* [WHAT YOU SHOULD DO]
Pick every line from the data below that contains the string "file" and copy it.

* [DATA FOR PROCESSING]
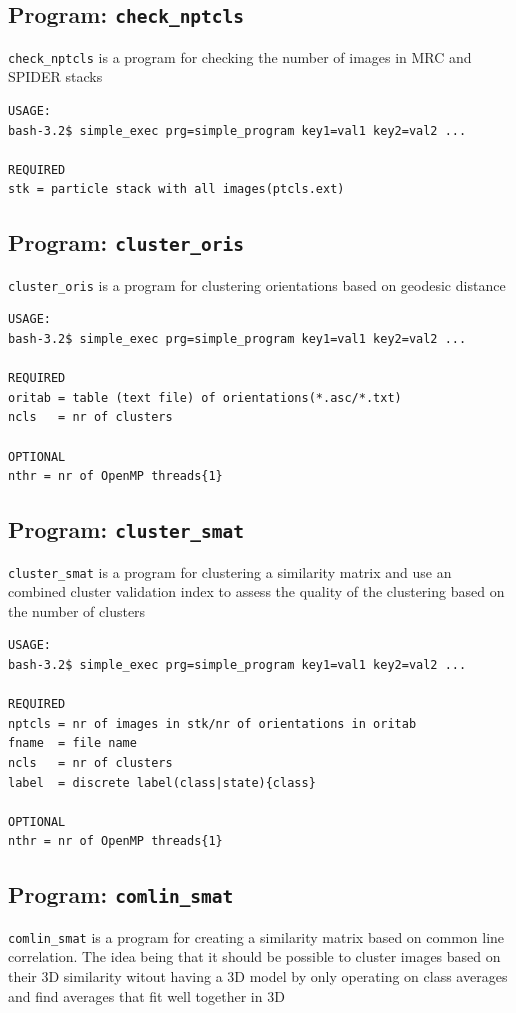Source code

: \documentclass[a4paper,11pt]{article}
\newcommand{\prgname}[1]{\textcolor{NavyBlue}{\texttt{#1}}}
\begin{document}
\subsection{Program: \prgname{check\_nptcls}}
\label{check_nptcls}
\prgname{check\_nptcls} is a program for checking the number of images in MRC and SPIDER stacks

\begin{verbatim}
USAGE:
bash-3.2$ simple_exec prg=simple_program key1=val1 key2=val2 ...

REQUIRED
stk = particle stack with all images(ptcls.ext)
\end{verbatim}

\subsection{Program: \prgname{cluster\_oris}}
\label{cluster_oris}
\prgname{cluster\_oris} is a program for clustering orientations based on geodesic distance

\begin{verbatim}
USAGE:
bash-3.2$ simple_exec prg=simple_program key1=val1 key2=val2 ...

REQUIRED
oritab = table (text file) of orientations(*.asc/*.txt)
ncls   = nr of clusters

OPTIONAL
nthr = nr of OpenMP threads{1}
\end{verbatim}

\subsection{Program: \prgname{cluster\_smat}}
\label{cluster_smat}
\prgname{cluster\_smat} is a program for clustering a similarity matrix and use an combined cluster validation index to assess the quality of the clustering based on the number of clusters

\begin{verbatim}
USAGE:
bash-3.2$ simple_exec prg=simple_program key1=val1 key2=val2 ...

REQUIRED
nptcls = nr of images in stk/nr of orientations in oritab
fname  = file name
ncls   = nr of clusters
label  = discrete label(class|state){class}

OPTIONAL
nthr = nr of OpenMP threads{1}
\end{verbatim}

\subsection{Program: \prgname{comlin\_smat}}
\label{comlin_smat}
\prgname{comlin\_smat} is a program for creating a similarity matrix based on common line correlation. The idea being that it should be possible to cluster images based on their 3D similarity witout having a 3D model by only operating on class averages and find averages that fit well together in 3D
\end{document}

* [ANSWER TO THE EXERCISE]
oritab = table (text file) of orientations(*.asc/*.txt)
fname  = file name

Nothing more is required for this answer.